# Task goal
The entries below must be reproduced exactly; their pictures are not part of the copy.

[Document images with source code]

★ ★ ★ ★ ★ ★ ★

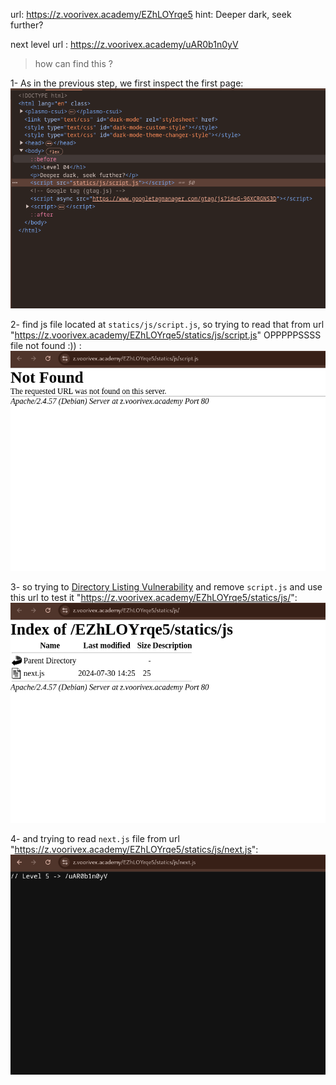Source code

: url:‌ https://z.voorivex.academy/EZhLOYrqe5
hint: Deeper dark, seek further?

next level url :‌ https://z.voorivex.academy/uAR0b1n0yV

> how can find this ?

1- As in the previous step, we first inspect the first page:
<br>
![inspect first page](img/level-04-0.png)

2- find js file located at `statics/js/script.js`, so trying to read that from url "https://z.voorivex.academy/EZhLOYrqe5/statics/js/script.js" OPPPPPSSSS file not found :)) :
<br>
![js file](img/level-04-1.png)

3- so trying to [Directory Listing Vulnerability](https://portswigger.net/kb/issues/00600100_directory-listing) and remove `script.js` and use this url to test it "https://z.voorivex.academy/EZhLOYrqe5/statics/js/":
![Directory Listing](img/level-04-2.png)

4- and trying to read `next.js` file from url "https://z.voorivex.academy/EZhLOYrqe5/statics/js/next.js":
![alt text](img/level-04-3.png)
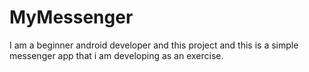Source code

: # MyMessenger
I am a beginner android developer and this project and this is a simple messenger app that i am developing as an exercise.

★ ★ ★ ★ ★ ★ ★

# Written reply
Source code

: url:‌ https://z.voorivex.academy/EZhLOYrqe5
hint: Deeper dark, seek further?

next level url :‌ https://z.voorivex.academy/uAR0b1n0yV

> how can find this ?

1- As in the previous step, we first inspect the first page:
<br>
![inspect first page](img/level-04-0.png)

2- find js file located at `statics/js/script.js`, so trying to read that from url "https://z.voorivex.academy/EZhLOYrqe5/statics/js/script.js" OPPPPPSSSS file not found :)) :
<br>
![js file](img/level-04-1.png)

3- so trying to [Directory Listing Vulnerability](https://portswigger.net/kb/issues/00600100_directory-listing) and remove `script.js` and use this url to test it "https://z.voorivex.academy/EZhLOYrqe5/statics/js/":
![Directory Listing](img/level-04-2.png)

4- and trying to read `next.js` file from url "https://z.voorivex.academy/EZhLOYrqe5/statics/js/next.js":
![alt text](img/level-04-3.png)
Source code

: # MyMessenger
I am a beginner android developer and this project and this is a simple messenger app that i am developing as an exercise.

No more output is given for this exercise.